_TRY IT:_ Set down, please, exactly the lines below that run from the line with "Crie um programa" to the line with "La BDD est reinitialisé", both lines included.

_TASK MATERIAL:_

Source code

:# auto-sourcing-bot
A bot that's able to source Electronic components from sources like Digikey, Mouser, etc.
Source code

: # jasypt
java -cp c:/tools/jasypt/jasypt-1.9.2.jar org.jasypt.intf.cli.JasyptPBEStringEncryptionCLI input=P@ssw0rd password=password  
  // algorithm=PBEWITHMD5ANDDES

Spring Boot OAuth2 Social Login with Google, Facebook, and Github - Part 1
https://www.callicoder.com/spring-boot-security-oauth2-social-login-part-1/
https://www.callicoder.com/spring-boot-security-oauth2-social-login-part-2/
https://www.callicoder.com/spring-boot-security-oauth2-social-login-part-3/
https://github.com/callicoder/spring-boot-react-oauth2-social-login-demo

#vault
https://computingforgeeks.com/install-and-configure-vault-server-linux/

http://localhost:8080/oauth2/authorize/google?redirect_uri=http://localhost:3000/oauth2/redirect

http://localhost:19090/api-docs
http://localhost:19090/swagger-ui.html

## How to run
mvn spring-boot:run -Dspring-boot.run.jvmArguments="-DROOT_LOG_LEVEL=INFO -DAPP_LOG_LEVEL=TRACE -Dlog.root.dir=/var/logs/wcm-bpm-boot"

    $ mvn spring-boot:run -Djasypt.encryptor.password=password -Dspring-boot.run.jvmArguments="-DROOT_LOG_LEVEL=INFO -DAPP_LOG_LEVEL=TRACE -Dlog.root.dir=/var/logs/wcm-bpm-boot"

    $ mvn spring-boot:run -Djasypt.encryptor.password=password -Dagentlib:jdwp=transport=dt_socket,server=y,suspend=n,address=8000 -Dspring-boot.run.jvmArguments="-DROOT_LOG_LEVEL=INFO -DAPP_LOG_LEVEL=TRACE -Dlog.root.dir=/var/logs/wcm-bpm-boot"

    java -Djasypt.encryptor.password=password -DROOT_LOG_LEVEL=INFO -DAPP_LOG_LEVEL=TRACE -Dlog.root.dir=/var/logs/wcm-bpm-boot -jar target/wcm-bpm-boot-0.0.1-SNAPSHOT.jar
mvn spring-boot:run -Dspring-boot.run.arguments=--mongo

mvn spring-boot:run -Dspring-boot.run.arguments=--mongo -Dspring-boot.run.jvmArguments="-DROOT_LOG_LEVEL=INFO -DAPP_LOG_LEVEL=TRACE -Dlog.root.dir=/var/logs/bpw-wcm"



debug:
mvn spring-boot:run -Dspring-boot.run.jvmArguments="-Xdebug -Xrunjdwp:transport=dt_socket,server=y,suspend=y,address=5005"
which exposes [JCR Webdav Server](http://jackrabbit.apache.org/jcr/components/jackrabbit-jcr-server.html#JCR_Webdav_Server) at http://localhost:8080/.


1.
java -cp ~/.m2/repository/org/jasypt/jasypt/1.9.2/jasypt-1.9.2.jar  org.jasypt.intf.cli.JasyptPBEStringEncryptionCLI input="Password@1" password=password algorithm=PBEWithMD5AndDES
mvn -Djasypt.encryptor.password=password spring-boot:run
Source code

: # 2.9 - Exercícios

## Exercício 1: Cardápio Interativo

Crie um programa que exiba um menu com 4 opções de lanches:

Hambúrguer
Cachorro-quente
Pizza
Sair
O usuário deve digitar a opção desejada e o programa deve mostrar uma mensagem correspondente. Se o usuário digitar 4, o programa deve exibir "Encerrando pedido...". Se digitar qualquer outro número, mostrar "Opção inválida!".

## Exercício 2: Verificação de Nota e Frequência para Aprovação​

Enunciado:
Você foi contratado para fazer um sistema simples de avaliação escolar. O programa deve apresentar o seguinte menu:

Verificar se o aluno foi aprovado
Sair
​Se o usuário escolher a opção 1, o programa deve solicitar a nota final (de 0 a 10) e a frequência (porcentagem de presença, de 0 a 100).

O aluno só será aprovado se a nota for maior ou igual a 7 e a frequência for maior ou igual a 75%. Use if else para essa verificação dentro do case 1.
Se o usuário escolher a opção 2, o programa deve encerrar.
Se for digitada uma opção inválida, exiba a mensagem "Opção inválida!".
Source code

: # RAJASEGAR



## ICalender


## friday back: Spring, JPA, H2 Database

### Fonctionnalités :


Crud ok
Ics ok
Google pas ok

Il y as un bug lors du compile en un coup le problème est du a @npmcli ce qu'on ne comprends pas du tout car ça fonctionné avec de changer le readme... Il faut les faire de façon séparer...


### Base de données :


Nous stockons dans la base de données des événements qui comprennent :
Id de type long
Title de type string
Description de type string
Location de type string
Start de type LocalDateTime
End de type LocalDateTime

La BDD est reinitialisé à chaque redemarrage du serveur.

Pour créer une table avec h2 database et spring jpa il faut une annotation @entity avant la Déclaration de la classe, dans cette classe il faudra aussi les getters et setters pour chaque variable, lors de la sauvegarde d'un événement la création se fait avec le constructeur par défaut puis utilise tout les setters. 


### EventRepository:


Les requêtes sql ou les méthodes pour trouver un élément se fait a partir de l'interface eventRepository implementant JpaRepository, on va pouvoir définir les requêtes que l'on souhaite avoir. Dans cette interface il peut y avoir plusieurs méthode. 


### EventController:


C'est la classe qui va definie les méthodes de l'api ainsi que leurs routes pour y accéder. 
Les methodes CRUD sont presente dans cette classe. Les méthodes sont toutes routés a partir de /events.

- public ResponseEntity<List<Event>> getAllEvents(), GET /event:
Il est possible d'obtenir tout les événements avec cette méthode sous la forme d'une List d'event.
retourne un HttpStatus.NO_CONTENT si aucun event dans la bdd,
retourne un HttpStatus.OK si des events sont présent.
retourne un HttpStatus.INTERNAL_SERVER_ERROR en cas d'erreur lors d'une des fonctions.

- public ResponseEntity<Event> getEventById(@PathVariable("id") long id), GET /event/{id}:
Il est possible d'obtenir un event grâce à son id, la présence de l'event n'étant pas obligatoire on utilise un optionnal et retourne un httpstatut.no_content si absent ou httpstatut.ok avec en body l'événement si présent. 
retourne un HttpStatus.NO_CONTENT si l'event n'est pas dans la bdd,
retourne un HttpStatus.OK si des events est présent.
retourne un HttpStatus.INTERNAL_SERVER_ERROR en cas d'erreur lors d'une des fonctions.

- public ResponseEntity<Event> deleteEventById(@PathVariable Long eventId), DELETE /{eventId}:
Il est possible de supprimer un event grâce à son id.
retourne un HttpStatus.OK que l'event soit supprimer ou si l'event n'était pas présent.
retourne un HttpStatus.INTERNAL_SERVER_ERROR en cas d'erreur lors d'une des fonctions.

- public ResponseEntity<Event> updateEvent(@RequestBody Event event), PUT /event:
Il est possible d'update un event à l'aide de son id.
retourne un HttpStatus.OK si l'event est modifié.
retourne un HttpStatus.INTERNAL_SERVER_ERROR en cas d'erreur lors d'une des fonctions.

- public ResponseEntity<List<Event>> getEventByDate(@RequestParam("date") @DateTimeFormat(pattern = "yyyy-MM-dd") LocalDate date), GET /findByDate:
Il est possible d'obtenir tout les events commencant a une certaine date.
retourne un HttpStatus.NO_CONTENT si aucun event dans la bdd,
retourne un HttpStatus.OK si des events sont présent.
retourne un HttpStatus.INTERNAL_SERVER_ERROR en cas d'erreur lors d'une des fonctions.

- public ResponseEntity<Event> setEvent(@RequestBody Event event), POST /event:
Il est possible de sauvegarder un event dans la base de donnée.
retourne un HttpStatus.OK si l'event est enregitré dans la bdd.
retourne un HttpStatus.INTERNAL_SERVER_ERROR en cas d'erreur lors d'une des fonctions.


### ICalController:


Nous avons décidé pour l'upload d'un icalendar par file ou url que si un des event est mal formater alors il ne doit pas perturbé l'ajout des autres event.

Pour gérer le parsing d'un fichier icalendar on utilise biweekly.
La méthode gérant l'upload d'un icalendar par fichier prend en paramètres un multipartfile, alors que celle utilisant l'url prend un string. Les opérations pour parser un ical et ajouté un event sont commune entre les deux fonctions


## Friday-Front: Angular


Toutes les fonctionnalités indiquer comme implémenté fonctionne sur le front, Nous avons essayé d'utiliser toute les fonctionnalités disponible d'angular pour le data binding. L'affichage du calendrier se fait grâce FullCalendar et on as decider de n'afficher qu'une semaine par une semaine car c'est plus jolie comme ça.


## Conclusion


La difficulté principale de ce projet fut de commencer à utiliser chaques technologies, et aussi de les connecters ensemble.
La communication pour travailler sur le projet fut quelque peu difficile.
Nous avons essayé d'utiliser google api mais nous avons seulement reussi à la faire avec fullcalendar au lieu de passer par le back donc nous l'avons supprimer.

_RESPONSE:_
Crie um programa que exiba um menu com 4 opções de lanches:

Hambúrguer
Cachorro-quente
Pizza
Sair
O usuário deve digitar a opção desejada e o programa deve mostrar uma mensagem correspondente. Se o usuário digitar 4, o programa deve exibir "Encerrando pedido...". Se digitar qualquer outro número, mostrar "Opção inválida!".

## Exercício 2: Verificação de Nota e Frequência para Aprovação​

Enunciado:
Você foi contratado para fazer um sistema simples de avaliação escolar. O programa deve apresentar o seguinte menu:

Verificar se o aluno foi aprovado
Sair
​Se o usuário escolher a opção 1, o programa deve solicitar a nota final (de 0 a 10) e a frequência (porcentagem de presença, de 0 a 100).

O aluno só será aprovado se a nota for maior ou igual a 7 e a frequência for maior ou igual a 75%. Use if else para essa verificação dentro do case 1.
Se o usuário escolher a opção 2, o programa deve encerrar.
Se for digitada uma opção inválida, exiba a mensagem "Opção inválida!".
Source code

: # RAJASEGAR



## ICalender


## friday back: Spring, JPA, H2 Database

### Fonctionnalités :


Crud ok
Ics ok
Google pas ok

Il y as un bug lors du compile en un coup le problème est du a @npmcli ce qu'on ne comprends pas du tout car ça fonctionné avec de changer le readme... Il faut les faire de façon séparer...


### Base de données :


Nous stockons dans la base de données des événements qui comprennent :
Id de type long
Title de type string
Description de type string
Location de type string
Start de type LocalDateTime
End de type LocalDateTime

La BDD est reinitialisé à chaque redemarrage du serveur.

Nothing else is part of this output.